In March 2016, Filmyard Holdings sold Miramax to Qatari company beIN Media Group. Then in April 2020, ViacomCBS (now known as Paramount Skydance) bought a 49% stake in Miramax, which gave them the rights to the Miramax library and the pre-October 2005 Dimension library. Afterwards, Paramount began reissuing many Dimension/Miramax titles they had acquired. On February 1, 2021, Paramount Home Entertainment reissued Lionsgate's triple feature Blu-ray, also releasing it as a triple feature DVD. Paramount later made Scary Movie 3 available on their subscription streaming service Paramount+, as well as on their free streaming service Pluto TV.

== Reception ==
=== Box office ===
Scary Movie 3 opened at number one at the North American box office, grossing $48.1 million during its opening weekend and $57.5 million during its first week. It surpassed Red Dragon to have the highest October opening weekend at the time. The film earned $24.7 million in its second weekend and ultimately grossed $110 million domestically. Internationally, it grossed an additional $110.7 million, bringing its worldwide total to approximately $220.7 million. The film became the second-highest-grossing entry in the Scary Movie franchise.

=== Critical response ===
 Metacritic, which uses a weighted average, assigned the a score of 49 out of 100, based on 27 critics, indicating "mixed or average" reviews.^{} Audiences polled by CinemaScore gave the film a grade of "B" on an A+ to F scale.

Critics generally viewed the film as an improvement over its predecessor but criticized its uneven humor. Roger Ebert of the Chicago Sun-Times gave the film two stars out of four, criticizing it as a simpleminded spoof with less intelligent satire than the "average issue of Mad magazine". Empire wrote that the film "manages some good laughs" but criticized it for relying heavily on easy targets and repetitive slapstick.

Common Sense Media noted that while the film was "less vulgar" than the previous installments, it still contained crude humor and was best suited for older teens and adults.
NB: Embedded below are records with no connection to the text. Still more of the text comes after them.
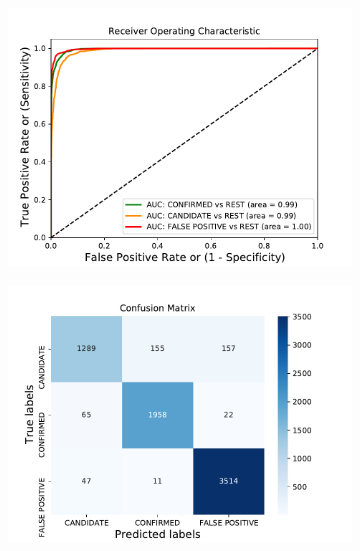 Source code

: \begin{figure}[H]
                \centering
                \begin{subfigure}{.49\textwidth}
                \includegraphics[width = 1\textwidth]{data/RF_vif_cap2_overfit_roc.pdf}
                \end{subfigure}
                \begin{subfigure}{.49\textwidth}
                \includegraphics[width = 1\textwidth]{data/RF_vif_cap2_overfit_cm.pdf}
                \end{subfigure}
                \begin{subfigure}{.49\textwidth}

\end{subfigure}
\end{figure}
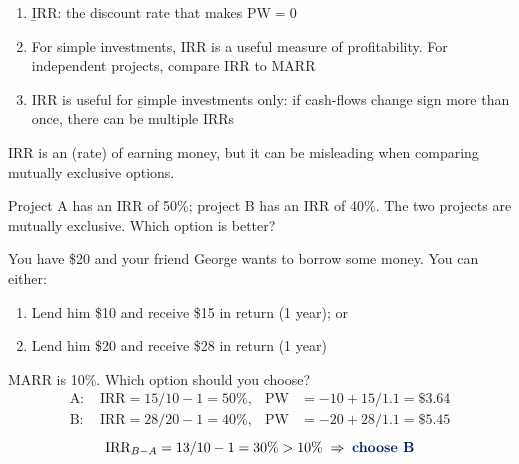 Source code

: \begin{enumerate}
    \item \b{IRR}: the discount rate that makes $\text{PW} = 0$
    \item For simple investments, IRR is a useful measure of profitability. For independent projects, compare IRR to MARR
    \item IRR is useful for \b{simple investments only}: if cash-flows change sign more than once, there can be multiple IRRs
\end{enumerate}


IRR is an  (rate) of earning money, but it can be
misleading when comparing mutually exclusive options.

\begin{example}
    Project A has an IRR of 50\%; project B has an IRR of 40\%. The two
    projects are mutually exclusive. Which option is better?
    \\
\end{example}

\begin{example}
    You have \$20 and your friend George wants to borrow some money. You
    can either:
    \begin{enumerate}[label = \Alph*.]
        \item Lend him \$10 and receive \$15 in return (1 year); or
        \item Lend him \$20 and receive \$28 in return (1 year)
    \end{enumerate}
    MARR is 10\%. Which option should you choose?
    \begin{align*}
        \text{A: } & \text{IRR} = 15/10 - 1 = 50\%, & \text{PW} &= -10 + 15/1.1 = \$3.64\\
        \text{B: } & \text{IRR} = 28/20 - 1 = 40\%, & \text{PW} &= -20 + 28/1.1 = \$5.45
    \end{align*}
    \[\text{IRR}_{B-A} = 13/10 - 1 = 30\% > 10\% \;\Rightarrow\; \dbb{choose B}\]
\end{example}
IGN observed that the film delivered "a handful of hilarious scenes," but ultimately described it as "hit and miss."

The BBC review praised Anna Faris' performance but concluded that the film "feels like a series of skits rather than a coherent movie." The Guardian criticized the film's "scattergun approach" to parody, suggesting it lacked the sharper satire found in more effective spoof comedies.

== Sequel ==

A sequel titled Scary Movie 4, was released in 2006, with Faris, Hall, Anderson, Hart, Nielsen, Rex, Sheen and Edward Moss reprising their roles.